• EXERCISE GOAL: Copy out the entire listing, keeping each line exactly as it is.
================================
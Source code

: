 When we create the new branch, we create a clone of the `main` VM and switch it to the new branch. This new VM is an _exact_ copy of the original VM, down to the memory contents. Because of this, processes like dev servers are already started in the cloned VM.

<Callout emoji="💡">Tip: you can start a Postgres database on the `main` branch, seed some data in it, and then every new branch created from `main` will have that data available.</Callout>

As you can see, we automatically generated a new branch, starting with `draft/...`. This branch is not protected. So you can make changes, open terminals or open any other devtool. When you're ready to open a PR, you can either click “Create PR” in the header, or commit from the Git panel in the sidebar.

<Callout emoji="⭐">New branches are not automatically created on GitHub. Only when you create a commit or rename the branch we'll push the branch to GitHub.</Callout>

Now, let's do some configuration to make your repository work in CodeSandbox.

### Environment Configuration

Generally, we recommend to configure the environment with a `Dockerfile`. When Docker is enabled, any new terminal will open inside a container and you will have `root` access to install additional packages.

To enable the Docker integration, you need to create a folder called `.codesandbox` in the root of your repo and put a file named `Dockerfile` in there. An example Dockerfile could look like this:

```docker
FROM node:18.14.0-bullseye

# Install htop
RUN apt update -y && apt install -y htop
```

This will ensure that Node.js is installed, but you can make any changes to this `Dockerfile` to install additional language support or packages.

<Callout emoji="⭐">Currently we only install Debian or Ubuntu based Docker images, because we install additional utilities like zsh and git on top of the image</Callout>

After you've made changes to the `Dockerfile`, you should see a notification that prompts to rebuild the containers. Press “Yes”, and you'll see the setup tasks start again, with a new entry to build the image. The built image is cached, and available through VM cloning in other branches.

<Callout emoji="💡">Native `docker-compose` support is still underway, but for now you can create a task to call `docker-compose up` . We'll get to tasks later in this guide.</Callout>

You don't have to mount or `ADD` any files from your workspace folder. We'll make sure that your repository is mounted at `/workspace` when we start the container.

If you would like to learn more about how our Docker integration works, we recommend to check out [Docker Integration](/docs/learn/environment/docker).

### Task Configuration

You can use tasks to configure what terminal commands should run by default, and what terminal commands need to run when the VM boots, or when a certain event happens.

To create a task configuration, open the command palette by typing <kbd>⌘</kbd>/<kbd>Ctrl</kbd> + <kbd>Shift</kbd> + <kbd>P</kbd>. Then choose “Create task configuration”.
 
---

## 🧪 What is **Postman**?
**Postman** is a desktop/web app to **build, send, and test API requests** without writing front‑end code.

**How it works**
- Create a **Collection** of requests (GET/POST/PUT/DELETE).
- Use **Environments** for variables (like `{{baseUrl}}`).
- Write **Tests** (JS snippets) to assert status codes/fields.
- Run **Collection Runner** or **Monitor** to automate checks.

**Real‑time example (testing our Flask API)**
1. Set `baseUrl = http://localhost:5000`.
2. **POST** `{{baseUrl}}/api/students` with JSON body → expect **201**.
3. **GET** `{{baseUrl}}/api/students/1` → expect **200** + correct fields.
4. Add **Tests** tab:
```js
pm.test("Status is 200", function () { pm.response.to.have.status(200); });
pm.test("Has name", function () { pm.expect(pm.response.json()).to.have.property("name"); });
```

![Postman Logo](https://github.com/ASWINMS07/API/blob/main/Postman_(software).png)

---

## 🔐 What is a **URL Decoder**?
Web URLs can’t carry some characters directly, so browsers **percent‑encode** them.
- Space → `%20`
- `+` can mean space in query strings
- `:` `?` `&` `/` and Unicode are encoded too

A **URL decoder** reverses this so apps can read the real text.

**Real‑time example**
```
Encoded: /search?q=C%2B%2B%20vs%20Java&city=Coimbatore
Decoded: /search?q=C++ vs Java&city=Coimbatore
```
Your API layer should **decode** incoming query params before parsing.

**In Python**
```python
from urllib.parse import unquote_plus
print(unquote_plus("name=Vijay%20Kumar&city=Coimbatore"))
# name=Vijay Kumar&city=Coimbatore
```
================================
• RESPONSE AREA:
Source code

: When we create the new branch, we create a clone of the `main` VM and switch it to the new branch. This new VM is an _exact_ copy of the original VM, down to the memory contents. Because of this, processes like dev servers are already started in the cloned VM.

<Callout emoji="💡">Tip: you can start a Postgres database on the `main` branch, seed some data in it, and then every new branch created from `main` will have that data available.</Callout>

As you can see, we automatically generated a new branch, starting with `draft/...`. This branch is not protected. So you can make changes, open terminals or open any other devtool. When you're ready to open a PR, you can either click “Create PR” in the header, or commit from the Git panel in the sidebar.

<Callout emoji="⭐">New branches are not automatically created on GitHub. Only when you create a commit or rename the branch we'll push the branch to GitHub.</Callout>

Now, let's do some configuration to make your repository work in CodeSandbox.

### Environment Configuration

Generally, we recommend to configure the environment with a `Dockerfile`. When Docker is enabled, any new terminal will open inside a container and you will have `root` access to install additional packages.

To enable the Docker integration, you need to create a folder called `.codesandbox` in the root of your repo and put a file named `Dockerfile` in there. An example Dockerfile could look like this:

```docker
FROM node:18.14.0-bullseye

# Install htop
RUN apt update -y && apt install -y htop
```

This will ensure that Node.js is installed, but you can make any changes to this `Dockerfile` to install additional language support or packages.

<Callout emoji="⭐">Currently we only install Debian or Ubuntu based Docker images, because we install additional utilities like zsh and git on top of the image</Callout>

After you've made changes to the `Dockerfile`, you should see a notification that prompts to rebuild the containers. Press “Yes”, and you'll see the setup tasks start again, with a new entry to build the image. The built image is cached, and available through VM cloning in other branches.

<Callout emoji="💡">Native `docker-compose` support is still underway, but for now you can create a task to call `docker-compose up` . We'll get to tasks later in this guide.</Callout>

You don't have to mount or `ADD` any files from your workspace folder. We'll make sure that your repository is mounted at `/workspace` when we start the container.

If you would like to learn more about how our Docker integration works, we recommend to check out [Docker Integration](/docs/learn/environment/docker).

### Task Configuration

You can use tasks to configure what terminal commands should run by default, and what terminal commands need to run when the VM boots, or when a certain event happens.

To create a task configuration, open the command palette by typing <kbd>⌘</kbd>/<kbd>Ctrl</kbd> + <kbd>Shift</kbd> + <kbd>P</kbd>. Then choose “Create task configuration”.
 
---

## 🧪 What is **Postman**?
**Postman** is a desktop/web app to **build, send, and test API requests** without writing front‑end code.

**How it works**
- Create a **Collection** of requests (GET/POST/PUT/DELETE).
- Use **Environments** for variables (like `{{baseUrl}}`).
- Write **Tests** (JS snippets) to assert status codes/fields.
- Run **Collection Runner** or **Monitor** to automate checks.

**Real‑time example (testing our Flask API)**
1. Set `baseUrl = http://localhost:5000`.
2. **POST** `{{baseUrl}}/api/students` with JSON body → expect **201**.
3. **GET** `{{baseUrl}}/api/students/1` → expect **200** + correct fields.
4. Add **Tests** tab:
```js
pm.test("Status is 200", function () { pm.response.to.have.status(200); });
pm.test("Has name", function () { pm.expect(pm.response.json()).to.have.property("name"); });
```

![Postman Logo](https://github.com/ASWINMS07/API/blob/main/Postman_(software).png)

---

## 🔐 What is a **URL Decoder**?
Web URLs can’t carry some characters directly, so browsers **percent‑encode** them.
- Space → `%20`
- `+` can mean space in query strings
- `:` `?` `&` `/` and Unicode are encoded too

A **URL decoder** reverses this so apps can read the real text.

**Real‑time example**
```
Encoded: /search?q=C%2B%2B%20vs%20Java&city=Coimbatore
Decoded: /search?q=C++ vs Java&city=Coimbatore
```
Your API layer should **decode** incoming query params before parsing.

**In Python**
```python
from urllib.parse import unquote_plus
print(unquote_plus("name=Vijay%20Kumar&city=Coimbatore"))
# name=Vijay Kumar&city=Coimbatore
```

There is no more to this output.